Profi oder lieber Amateur? 

Apropos Gemeinsamkeiten: Sowohl für einen Schwinger wie für eine Tänzerin ist es schwierig, von ihrer Passion zu leben. Marina Utiger zog mit 19 Jahren aus, um die Hamburg School of Entertainment zu besuchen. Danach hatte sie verschiedenste Engagements, unter anderem an der Hamburger Staatsoper, ehe sie für das Musical «Saturday Night Fever» letztes Jahr in die Schweiz zurückkehrte. 

«Um für eine Grossproduktion engagiert zu werden, braucht es auch Glück», sagt sie. Man müsse zur richtigen Zeit am richtigen Ort sein. «Mein Ziel ist, von Tanz und Musical leben zu können.» Im Moment geht das nicht.
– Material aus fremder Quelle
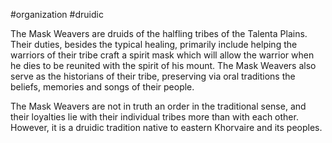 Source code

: #organization #druidic 

The Mask Weavers are druids of the halfling tribes of the Talenta Plains. Their duties, besides the typical healing, primarily include helping the warriors of their tribe craft a spirit mask which will allow the warrior when he dies to be reunited with the spirit of his mount. The Mask Weavers also serve as the historians of their tribe, preserving via oral traditions the beliefs, memories and songs of their people.

The Mask Weavers are not in truth an order in the traditional sense, and their loyalties lie with their individual tribes more than with each other. However, it is a druidic tradition native to eastern Khorvaire and its peoples.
Deshalb arbeitet sie zusätzlich im Verkauf und wohnt wieder daheim bei den Eltern in Moosseedorf.

Willy Graber lebt mit seiner Frau und den zwei Töchtern in Geristein oberhalb von Bolligen. Auch sein Trainingsaufwand ist gross, vergleichbar mit jenem eines Profifussballers, der ein paar Hunderttausend Franken verdient. Graber dagegen sieht das Schwingen als Hobby, hat daneben einen Bauernbetrieb und einen 80-Prozent-Job als Dachdecker. Jammern mag er deswegen nicht – im Gegenteil. Wolle ein Schwinger mit Werbeverträgen viel Geld verdienen, werde er unweigerlich in seiner Freiheit eingeschränkt. «Dann sagt dir der Manager: ‹Um diese Zeit musst du dort auftreten.›» Graber seinerseits kann tun und lassen, was er will. «Das geniesse ich.»

«Sehr beweglich»

Und wie steht es mit dem Tanzen? Willy Graber schmunzelt. Vor der Hochzeit hätten seine Frau und er in einem Kurs ein paar Grundschritte gelernt. Auch habe er früher an der Street Parade jeweils «chli tänzlet», berichtet er. Das weckt die Neugier von Marina Utiger. «Komm», sagt sie, «wir versuchen ein Plié», eine typische Pose aus dem Ballett. Sie gibt Anweisungen: Beine zusammen, Arme nach vorne, hinunter in die Knie, mit dem Oberkörper gerade bleiben. «Gerade bleiben!» Dann wieder nach oben, auf die Zehenspitzen, die Arme ganz nach oben. «Yeah!»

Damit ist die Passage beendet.